Activity:
Please copy the data shown below, word for word.

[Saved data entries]
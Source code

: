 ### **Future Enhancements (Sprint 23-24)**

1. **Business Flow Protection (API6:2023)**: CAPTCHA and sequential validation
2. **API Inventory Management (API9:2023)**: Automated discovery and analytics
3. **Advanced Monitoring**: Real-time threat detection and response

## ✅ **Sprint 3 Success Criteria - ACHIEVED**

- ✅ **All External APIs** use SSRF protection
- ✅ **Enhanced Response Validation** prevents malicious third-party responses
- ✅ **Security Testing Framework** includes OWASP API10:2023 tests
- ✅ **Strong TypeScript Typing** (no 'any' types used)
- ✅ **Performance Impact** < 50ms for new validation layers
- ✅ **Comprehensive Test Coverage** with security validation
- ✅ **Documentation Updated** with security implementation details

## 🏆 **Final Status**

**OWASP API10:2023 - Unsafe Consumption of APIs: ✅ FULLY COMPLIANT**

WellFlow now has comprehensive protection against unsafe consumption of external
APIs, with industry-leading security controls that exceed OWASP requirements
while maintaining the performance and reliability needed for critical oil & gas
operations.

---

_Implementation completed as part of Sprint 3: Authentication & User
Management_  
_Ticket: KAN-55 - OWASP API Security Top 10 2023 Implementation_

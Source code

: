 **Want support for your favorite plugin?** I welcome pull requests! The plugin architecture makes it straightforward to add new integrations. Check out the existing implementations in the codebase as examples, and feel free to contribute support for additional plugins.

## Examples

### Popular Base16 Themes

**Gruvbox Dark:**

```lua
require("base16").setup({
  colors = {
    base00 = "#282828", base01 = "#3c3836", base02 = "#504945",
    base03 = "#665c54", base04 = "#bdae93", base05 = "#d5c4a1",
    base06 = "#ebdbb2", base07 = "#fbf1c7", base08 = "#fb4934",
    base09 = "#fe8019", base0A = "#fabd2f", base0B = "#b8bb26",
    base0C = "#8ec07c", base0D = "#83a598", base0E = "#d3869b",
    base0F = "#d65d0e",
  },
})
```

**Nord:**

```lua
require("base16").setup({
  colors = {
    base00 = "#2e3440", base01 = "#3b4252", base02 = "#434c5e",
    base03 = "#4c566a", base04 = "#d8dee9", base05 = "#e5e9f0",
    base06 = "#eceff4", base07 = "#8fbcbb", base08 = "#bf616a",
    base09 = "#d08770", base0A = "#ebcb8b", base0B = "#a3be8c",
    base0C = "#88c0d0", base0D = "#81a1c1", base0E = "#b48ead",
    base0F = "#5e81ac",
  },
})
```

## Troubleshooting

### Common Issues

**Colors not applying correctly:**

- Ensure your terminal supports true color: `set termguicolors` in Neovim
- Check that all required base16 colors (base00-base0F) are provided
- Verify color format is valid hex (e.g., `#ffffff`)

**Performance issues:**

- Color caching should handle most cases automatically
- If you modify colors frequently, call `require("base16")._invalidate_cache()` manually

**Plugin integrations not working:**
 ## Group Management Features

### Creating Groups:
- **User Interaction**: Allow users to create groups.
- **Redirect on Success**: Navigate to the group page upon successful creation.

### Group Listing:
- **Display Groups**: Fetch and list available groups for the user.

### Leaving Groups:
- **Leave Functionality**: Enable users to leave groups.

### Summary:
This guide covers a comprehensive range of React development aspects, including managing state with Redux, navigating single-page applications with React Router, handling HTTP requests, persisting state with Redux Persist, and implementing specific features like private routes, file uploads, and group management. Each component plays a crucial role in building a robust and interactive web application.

Completed exercise:
Source code

: ### **Future Enhancements (Sprint 23-24)**

1. **Business Flow Protection (API6:2023)**: CAPTCHA and sequential validation
2. **API Inventory Management (API9:2023)**: Automated discovery and analytics
3. **Advanced Monitoring**: Real-time threat detection and response

## ✅ **Sprint 3 Success Criteria - ACHIEVED**

- ✅ **All External APIs** use SSRF protection
- ✅ **Enhanced Response Validation** prevents malicious third-party responses
- ✅ **Security Testing Framework** includes OWASP API10:2023 tests
- ✅ **Strong TypeScript Typing** (no 'any' types used)
- ✅ **Performance Impact** < 50ms for new validation layers
- ✅ **Comprehensive Test Coverage** with security validation
- ✅ **Documentation Updated** with security implementation details

## 🏆 **Final Status**

**OWASP API10:2023 - Unsafe Consumption of APIs: ✅ FULLY COMPLIANT**

WellFlow now has comprehensive protection against unsafe consumption of external
APIs, with industry-leading security controls that exceed OWASP requirements
while maintaining the performance and reliability needed for critical oil & gas
operations.

---

_Implementation completed as part of Sprint 3: Authentication & User
Management_  
_Ticket: KAN-55 - OWASP API Security Top 10 2023 Implementation_

Source code

: **Want support for your favorite plugin?** I welcome pull requests! The plugin architecture makes it straightforward to add new integrations. Check out the existing implementations in the codebase as examples, and feel free to contribute support for additional plugins.

## Examples

### Popular Base16 Themes

**Gruvbox Dark:**

```lua
require("base16").setup({
  colors = {
    base00 = "#282828", base01 = "#3c3836", base02 = "#504945",
    base03 = "#665c54", base04 = "#bdae93", base05 = "#d5c4a1",
    base06 = "#ebdbb2", base07 = "#fbf1c7", base08 = "#fb4934",
    base09 = "#fe8019", base0A = "#fabd2f", base0B = "#b8bb26",
    base0C = "#8ec07c", base0D = "#83a598", base0E = "#d3869b",
    base0F = "#d65d0e",
  },
})
```

**Nord:**

```lua
require("base16").setup({
  colors = {
    base00 = "#2e3440", base01 = "#3b4252", base02 = "#434c5e",
    base03 = "#4c566a", base04 = "#d8dee9", base05 = "#e5e9f0",
    base06 = "#eceff4", base07 = "#8fbcbb", base08 = "#bf616a",
    base09 = "#d08770", base0A = "#ebcb8b", base0B = "#a3be8c",
    base0C = "#88c0d0", base0D = "#81a1c1", base0E = "#b48ead",
    base0F = "#5e81ac",
  },
})
```

## Troubleshooting

### Common Issues

**Colors not applying correctly:**

- Ensure your terminal supports true color: `set termguicolors` in Neovim
- Check that all required base16 colors (base00-base0F) are provided
- Verify color format is valid hex (e.g., `#ffffff`)

**Performance issues:**

- Color caching should handle most cases automatically
- If you modify colors frequently, call `require("base16")._invalidate_cache()` manually

**Plugin integrations not working:**
 ## Group Management Features

### Creating Groups:
- **User Interaction**: Allow users to create groups.
- **Redirect on Success**: Navigate to the group page upon successful creation.

### Group Listing:
- **Display Groups**: Fetch and list available groups for the user.

### Leaving Groups:
- **Leave Functionality**: Enable users to leave groups.

### Summary:
This guide covers a comprehensive range of React development aspects, including managing state with Redux, navigating single-page applications with React Router, handling HTTP requests, persisting state with Redux Persist, and implementing specific features like private routes, file uploads, and group management. Each component plays a crucial role in building a robust and interactive web application.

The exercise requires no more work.